• [DATASET]:
____
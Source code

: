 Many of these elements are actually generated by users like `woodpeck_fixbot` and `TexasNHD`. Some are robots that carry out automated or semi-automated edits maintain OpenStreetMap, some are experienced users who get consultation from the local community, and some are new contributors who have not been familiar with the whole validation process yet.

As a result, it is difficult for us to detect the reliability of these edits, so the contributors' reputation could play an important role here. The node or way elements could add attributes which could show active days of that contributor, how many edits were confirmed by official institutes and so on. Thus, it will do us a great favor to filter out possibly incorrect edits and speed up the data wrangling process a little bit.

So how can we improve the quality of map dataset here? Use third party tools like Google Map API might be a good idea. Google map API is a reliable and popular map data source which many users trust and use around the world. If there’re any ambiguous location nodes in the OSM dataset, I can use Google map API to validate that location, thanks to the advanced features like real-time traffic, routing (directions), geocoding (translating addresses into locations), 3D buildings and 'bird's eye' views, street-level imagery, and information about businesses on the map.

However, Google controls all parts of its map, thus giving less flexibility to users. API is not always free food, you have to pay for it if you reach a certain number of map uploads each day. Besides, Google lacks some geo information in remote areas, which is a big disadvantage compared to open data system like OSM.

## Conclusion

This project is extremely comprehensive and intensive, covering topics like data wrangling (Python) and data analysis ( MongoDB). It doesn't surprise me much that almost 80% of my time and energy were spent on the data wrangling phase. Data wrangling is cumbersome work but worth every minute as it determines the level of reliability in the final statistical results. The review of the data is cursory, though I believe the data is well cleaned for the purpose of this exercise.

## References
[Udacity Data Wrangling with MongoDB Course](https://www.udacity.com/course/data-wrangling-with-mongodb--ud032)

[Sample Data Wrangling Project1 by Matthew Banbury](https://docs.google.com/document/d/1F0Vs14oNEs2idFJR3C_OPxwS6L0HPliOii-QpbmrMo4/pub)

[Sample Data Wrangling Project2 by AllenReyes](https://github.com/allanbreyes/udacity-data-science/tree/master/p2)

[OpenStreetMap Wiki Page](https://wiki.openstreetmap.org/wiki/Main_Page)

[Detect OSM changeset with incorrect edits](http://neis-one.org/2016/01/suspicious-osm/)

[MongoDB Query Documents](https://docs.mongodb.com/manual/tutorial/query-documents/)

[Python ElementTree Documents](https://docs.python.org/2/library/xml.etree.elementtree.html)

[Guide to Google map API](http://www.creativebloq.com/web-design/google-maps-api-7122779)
____
• [PROBLEM DESCRIPTION]: Only the lines above, from the first through the one holding "validation process yet.", are to be output, and they must be copied exactly.

• [ANSWER]:
Source code

: Many of these elements are actually generated by users like `woodpeck_fixbot` and `TexasNHD`. Some are robots that carry out automated or semi-automated edits maintain OpenStreetMap, some are experienced users who get consultation from the local community, and some are new contributors who have not been familiar with the whole validation process yet.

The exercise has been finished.